• romalı tarihçi tacitus'un(56-120) kaleminden cermenleri okuyalım.

    --- spoiler ---
    ...doğup büyüdükleri kavim uzun süren barış ve istirahat döneminden dolayı uyuşukluk içindeyse, çoğunlukla soylu ailelerin gençleri gönüllü olarak savaşmakta olan bir başka kavim arar, çünkü bu ırk için sükunet içinde olmak tiksinti vericidir ve tehlikenin ortasına atılıp daha kolay kendilerini gösterebilirler, ayrıca şiddet ve savaş olmadan büyük bir maiyetin liderliğini sürdürmek söz konusu olamaz. çünkü savaşçılar savaş atlarını, kanla lekeli ve zafer sarhoşu mızraklarını liderlerinin cömertliği sayesinde edinirler. cömertçe sunulan o zarafetten yoksun şölenler kendilerine ödenen yegane maaştır. işte bütün bu cömertlikler ve eli açıklıkların süregelmesi savaşlara ve talanlara bağlıdır. bu insanları tarlalara sürmek, yıllık hasadı beklemek yerine düşmana meydan okumaya ve yaralar alma onurunu yaşamaya daha kolay ikna edebilirsiniz. kan dökerek kazanabilecekleri şeyi alın teri dökerek elde etmeleri onlara yavan ve budalaca gelir.

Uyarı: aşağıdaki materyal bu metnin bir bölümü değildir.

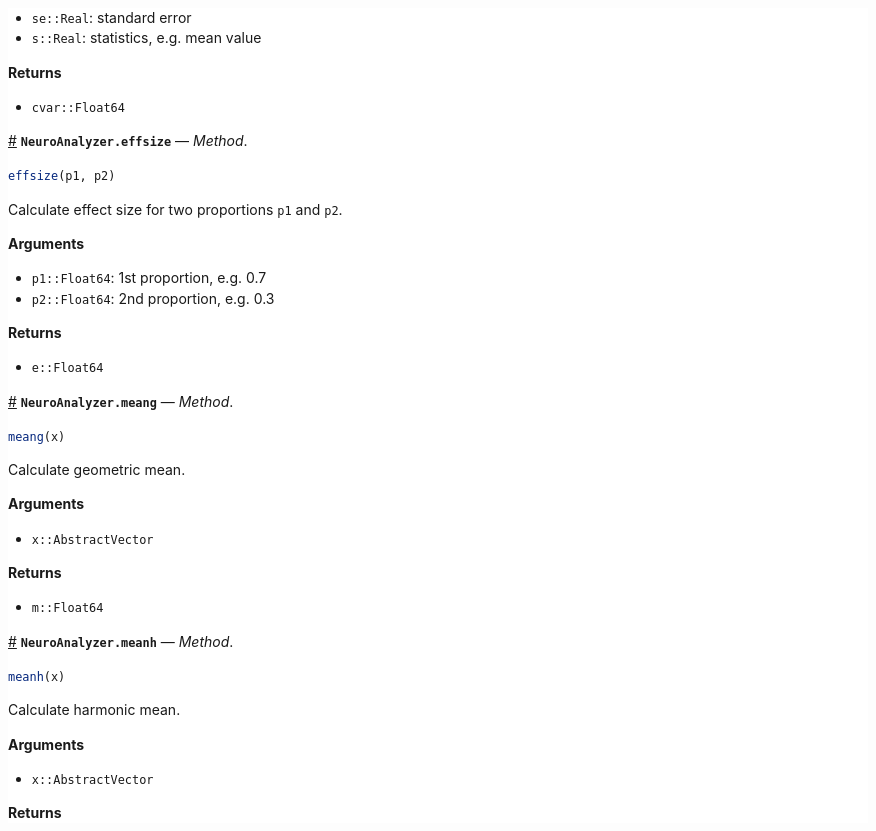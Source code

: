   * `se::Real`: standard error
  * `s::Real`: statistics, e.g. mean value

**Returns**

  * `cvar::Float64`

<a id='NeuroAnalyzer.effsize-Tuple{Float64, Float64}' href='#NeuroAnalyzer.effsize-Tuple{Float64, Float64}'>#</a>
**`NeuroAnalyzer.effsize`** &mdash; *Method*.



```julia
effsize(p1, p2)
```

Calculate effect size for two proportions `p1` and `p2`.

**Arguments**

  * `p1::Float64`: 1st proportion, e.g. 0.7
  * `p2::Float64`: 2nd proportion, e.g. 0.3

**Returns**

  * `e::Float64`

<a id='NeuroAnalyzer.meang-Tuple{AbstractVector}' href='#NeuroAnalyzer.meang-Tuple{AbstractVector}'>#</a>
**`NeuroAnalyzer.meang`** &mdash; *Method*.



```julia
meang(x)
```

Calculate geometric mean.

**Arguments**

  * `x::AbstractVector`

**Returns**

  * `m::Float64`

<a id='NeuroAnalyzer.meanh-Tuple{AbstractVector}' href='#NeuroAnalyzer.meanh-Tuple{AbstractVector}'>#</a>
**`NeuroAnalyzer.meanh`** &mdash; *Method*.



```julia
meanh(x)
```

Calculate harmonic mean.

**Arguments**

  * `x::AbstractVector`

**Returns**
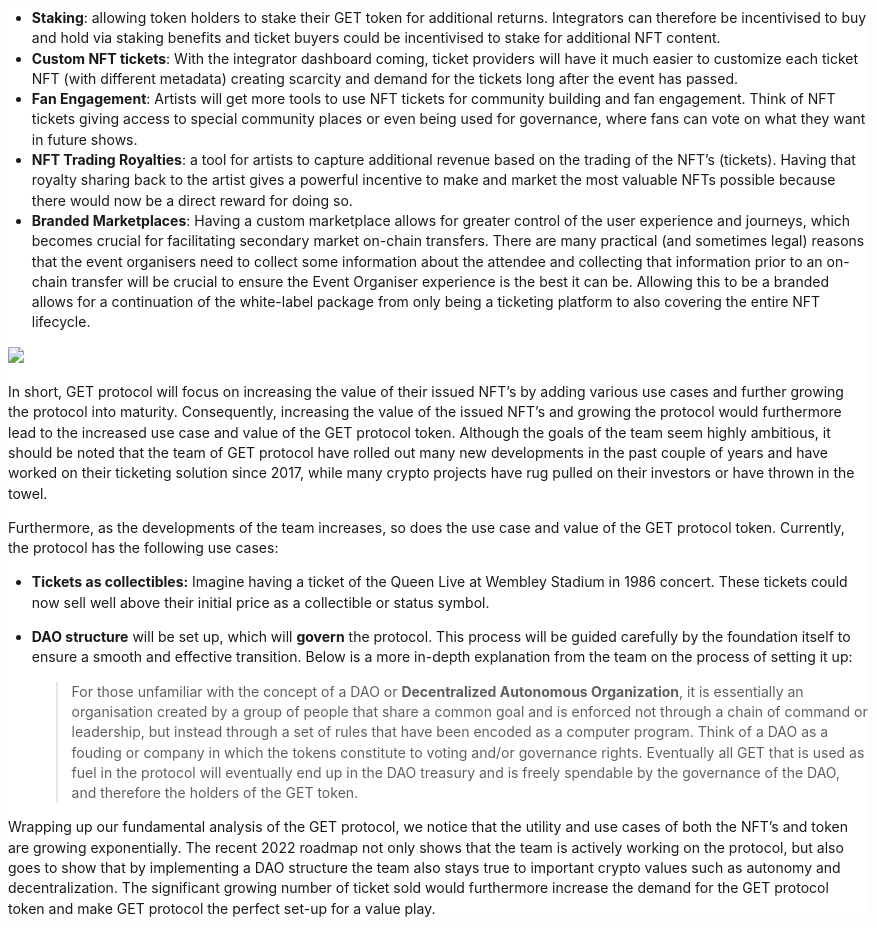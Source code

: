 -   **Staking**: allowing token holders to stake their GET token for additional returns. Integrators can therefore be incentivised to buy and hold via staking benefits and ticket buyers could be incentivised to stake for additional NFT content.
-   **Custom NFT tickets**: With the integrator dashboard coming, ticket providers will have it much easier to customize each ticket NFT (with different metadata) creating scarcity and demand for the tickets long after the event has passed.
-   **Fan Engagement**: Artists will get more tools to use NFT tickets for community building and fan engagement. Think of NFT tickets giving access to special community places or even being used for governance, where fans can vote on what they want in future shows.
-   **NFT Trading Royalties**: a tool for artists to capture additional revenue based on the trading of the NFT’s (tickets). Having that royalty sharing back to the artist gives a powerful incentive to make and market the most valuable NFTs possible because there would now be a direct reward for doing so.
-   **Branded Marketplaces**: Having a custom marketplace allows for greater control of the user experience and journeys, which becomes crucial for facilitating secondary market on-chain transfers. There are many practical (and sometimes legal) reasons that the event organisers need to collect some information about the attendee and collecting that information prior to an on-chain transfer will be crucial to ensure the Event Organiser experience is the best it can be. Allowing this to be a branded allows for a continuation of the white-label package from only being a ticketing platform to also covering the entire NFT lifecycle.

![](https://eurykleiainvestments.com/wp-content/uploads/2022/02/Overview_Image_3ae449c970-300x169.png)

In short, GET protocol will focus on increasing the value of their issued NFT’s by adding various use cases and further growing the protocol into maturity. Consequently, increasing the value of the issued NFT’s and growing the protocol would furthermore lead to the increased use case and value of the GET protocol token. Although the goals of the team seem highly ambitious, it should be noted that the team of GET protocol have rolled out many new developments in the past couple of years and have worked on their ticketing solution since 2017, while many crypto projects have rug pulled on their investors or have thrown in the towel.

Furthermore, as the developments of the team increases, so does the use case and value of the GET protocol token. Currently, the protocol has the following use cases:

-   **Tickets as collectibles:**  Imagine having a ticket of the Queen Live at Wembley Stadium in 1986 concert. These tickets could now sell well above their initial price as a collectible or status symbol.
-   **DAO structure**  will be set up, which will  **govern** the protocol. This process will be guided carefully by the foundation itself to ensure a smooth and effective transition. Below is a more in-depth explanation from the team on the process of setting it up:
    
    > For those unfamiliar with the concept of a DAO or  **Decentralized Autonomous Organization**, it is essentially an organisation created by a group of people that share a common goal and is enforced not through a chain of command or leadership, but instead through a set of rules that have been encoded as a computer program. Think of a DAO as a fouding or company in which the tokens constitute to voting and/or governance rights. Eventually all GET that is used as fuel in the protocol will eventually end up in the DAO treasury and is freely spendable by the governance of the DAO, and therefore the holders of the GET token.
    

Wrapping up our fundamental analysis of the GET protocol, we notice that the utility and use cases of both the NFT’s and token are growing exponentially. The recent 2022 roadmap not only shows that the team is actively working on the protocol, but also goes to show that by implementing a DAO structure the team also stays true to important crypto values such as autonomy and decentralization. The significant growing number of ticket sold would furthermore increase the demand for the GET protocol token and make GET protocol the perfect set-up for a value play.
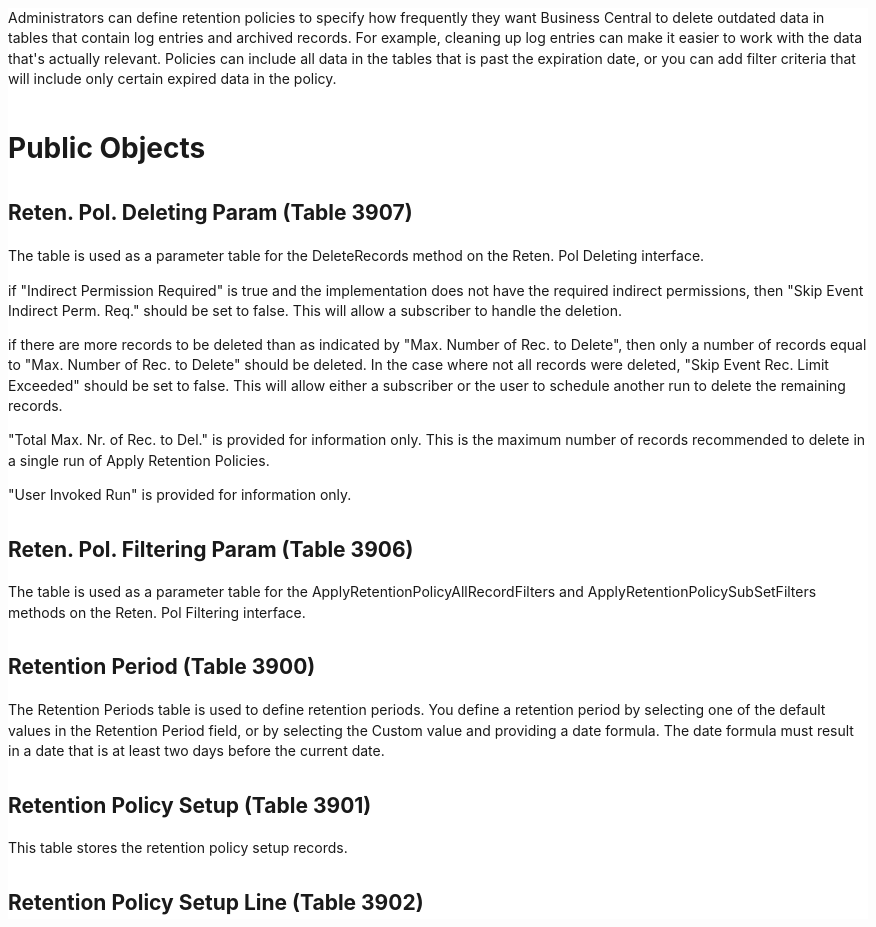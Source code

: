 Administrators can define retention policies to specify how frequently they want Business Central to delete outdated data in tables that contain log entries and archived records. For example, cleaning up log entries can make it easier to work with the data that's actually relevant. Policies can include all data in the tables that is past the expiration date, or you can add filter criteria that will include only certain expired data in the policy.

# Public Objects
## Reten. Pol. Deleting Param (Table 3907)

 The table is used as a parameter table for the DeleteRecords method on the Reten. Pol Deleting interface.

 if "Indirect Permission Required" is true and the implementation does not have the required indirect permissions,
 then "Skip Event Indirect Perm. Req." should be set to false. This will allow a subscriber to handle the deletion.

 if there are more records to be deleted than as indicated by "Max. Number of Rec. to Delete",
 then only a number of records equal to "Max. Number of Rec. to Delete" should be deleted.
 In the case where not all records were deleted, "Skip Event Rec. Limit Exceeded" should be set to false. This
 will allow either a subscriber or the user to schedule another run to delete the remaining records.

 "Total Max. Nr. of Rec. to Del." is provided for information only. This is the maximum number of records recommended to delete
 in a single run of Apply Retention Policies.

 "User Invoked Run" is provided for information only.
 


## Reten. Pol. Filtering Param (Table 3906)

 The table is used as a parameter table for the ApplyRetentionPolicyAllRecordFilters and ApplyRetentionPolicySubSetFilters methods on the Reten. Pol Filtering interface.
 


## Retention Period (Table 3900)

 The Retention Periods table is used to define retention periods.
 You define a retention period by selecting one of the default values in the Retention Period field, or by selecting the Custom value and providing a date formula.
 The date formula must result in a date that is at least two days before the current date.
 


## Retention Policy Setup (Table 3901)

 This table stores the retention policy setup records.
 


## Retention Policy Setup Line (Table 3902)
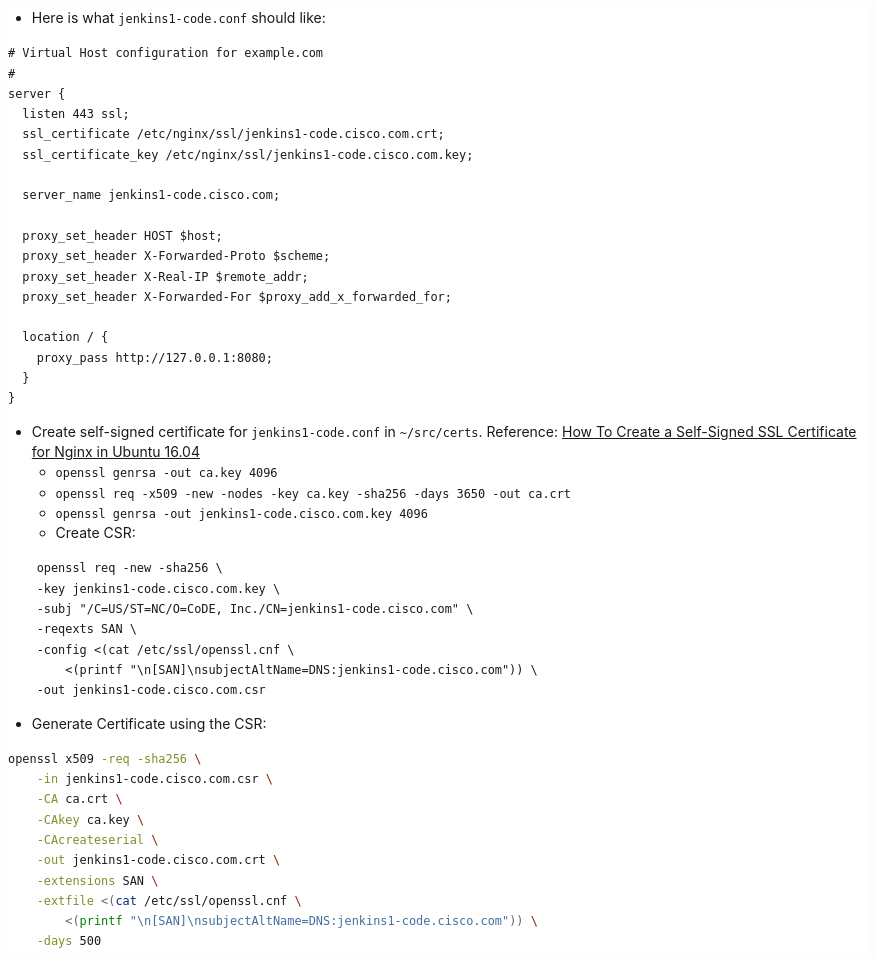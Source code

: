 - Here is what `jenkins1-code.conf` should like:

```
# Virtual Host configuration for example.com
#
server {
  listen 443 ssl;
  ssl_certificate /etc/nginx/ssl/jenkins1-code.cisco.com.crt;
  ssl_certificate_key /etc/nginx/ssl/jenkins1-code.cisco.com.key;

  server_name jenkins1-code.cisco.com;

  proxy_set_header HOST $host;
  proxy_set_header X-Forwarded-Proto $scheme;
  proxy_set_header X-Real-IP $remote_addr;
  proxy_set_header X-Forwarded-For $proxy_add_x_forwarded_for;

  location / {
    proxy_pass http://127.0.0.1:8080;
  }
}
```

- Create self-signed certificate for `jenkins1-code.conf` in `~/src/certs`. Reference: [How To Create a Self-Signed SSL Certificate for Nginx in Ubuntu 16.04](https://www.digitalocean.com/community/tutorials/how-to-create-a-self-signed-ssl-certificate-for-nginx-in-ubuntu-16-04)
    + `openssl genrsa -out ca.key 4096`
    + `openssl req -x509 -new -nodes -key ca.key -sha256 -days 3650 -out ca.crt`
    + `openssl genrsa -out jenkins1-code.cisco.com.key 4096`
    + Create CSR:

```
    openssl req -new -sha256 \
    -key jenkins1-code.cisco.com.key \
    -subj "/C=US/ST=NC/O=CoDE, Inc./CN=jenkins1-code.cisco.com" \
    -reqexts SAN \
    -config <(cat /etc/ssl/openssl.cnf \
        <(printf "\n[SAN]\nsubjectAltName=DNS:jenkins1-code.cisco.com")) \
    -out jenkins1-code.cisco.com.csr
```
- Generate Certificate using the CSR:

```bash
openssl x509 -req -sha256 \
    -in jenkins1-code.cisco.com.csr \
    -CA ca.crt \
    -CAkey ca.key \
    -CAcreateserial \
    -out jenkins1-code.cisco.com.crt \
    -extensions SAN \
    -extfile <(cat /etc/ssl/openssl.cnf \
        <(printf "\n[SAN]\nsubjectAltName=DNS:jenkins1-code.cisco.com")) \
    -days 500
```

    *cornelius tacitus, çev. mine hatapkapulu, germania halklarının kökeni ve yerleşim yeri, s. 43-44
    --- spoiler ---

    --- spoiler ---

    demir açıcından da zengin değillerdir, bunu silahlarının cinsinden de rahatça anlarsın. nadiren kılıç ve uzun mızrak kullanırlar. kargılar ya da kendi dillerinde "frameae" dedikleri bir tür silah taşırlar. bunlar dar ve kısa başlıdır, ama keskin ve kullanımı kolay kargılardır. aynı silahı duruma göre yakın ve uzak çatışmalarda kullanabilirler. süvarileri kalkan ile kargıyı yeterli bulurken, piyadeler fırlatılan türde silahları kullanır. tek tek herkesin pek çok silahı vardır ve bunları uzak mesafelere fırlatabilir. çıplak olarak ya da en fazla hafif bir askeri giysi giyerek dövüşürler, öyle pek gösterişli donanımları yoktur. sadece kalkanlarındaki seçkin renklerinden ayırt edilebilirler. pek azı zırh giyer, içlerinden ancak bir iki kişi metalden ya da deriden yapılmış miğfer takar. göze hoş görünen, hızlı koşan atları da pek yoktur. ayrıca hiçbirine bizim atlarımıza öğrettiğimiz şekilde daireler çizilmesi öğretilmemiştir. onlar atlarını sadece ileriye doğru ya da tek bir dönüşle sağa sürer, ama öyle iç içe bir daire şekinde dönerler ki hiçbiri arkada kalmaz. genel olarak bakıldığında piyade sınıfının daha güçlü olduğu söylenebilir, bu yüzden süvariler ve piyadeler birlikte savaşır. bütün gençlerin arasından seçtikleri piyadeleri harp saffının önüne koyarlar, bunlar süvari kuvvetlerinin dövüşüne ayak uydurucak şekilde fevkalade hızlı koşarlar. bu savaşçıların sayısı bellidir: her köyden yüzer kişi seçilir ve aralarında bunlar "yüzler" olarak adlandırılır. bir zamanlar sadece bir sayı olan bu sözcük şimdi onurlu bir unvan haline gelmiştir. savaş safları kama şeklinde kurulur. olanca güçle yeniden saldırmak için geriye çekilmeleri korkaklık değil, taktik icabıdır. sonucu belli olmayan savaşlarda bile kendi askerinin cesetlerini alır götürürler. kalkanını bırakmak en büyük şerefsizliktir, bu yüz kızartıcı suçu işlemiş kişinin dinsel törenlere katılmasına ya da bir toplantıya girmesine izin verilmez. savaştan kaçanların çoğu bu kara lekeden kendilerini asarak kurtulur.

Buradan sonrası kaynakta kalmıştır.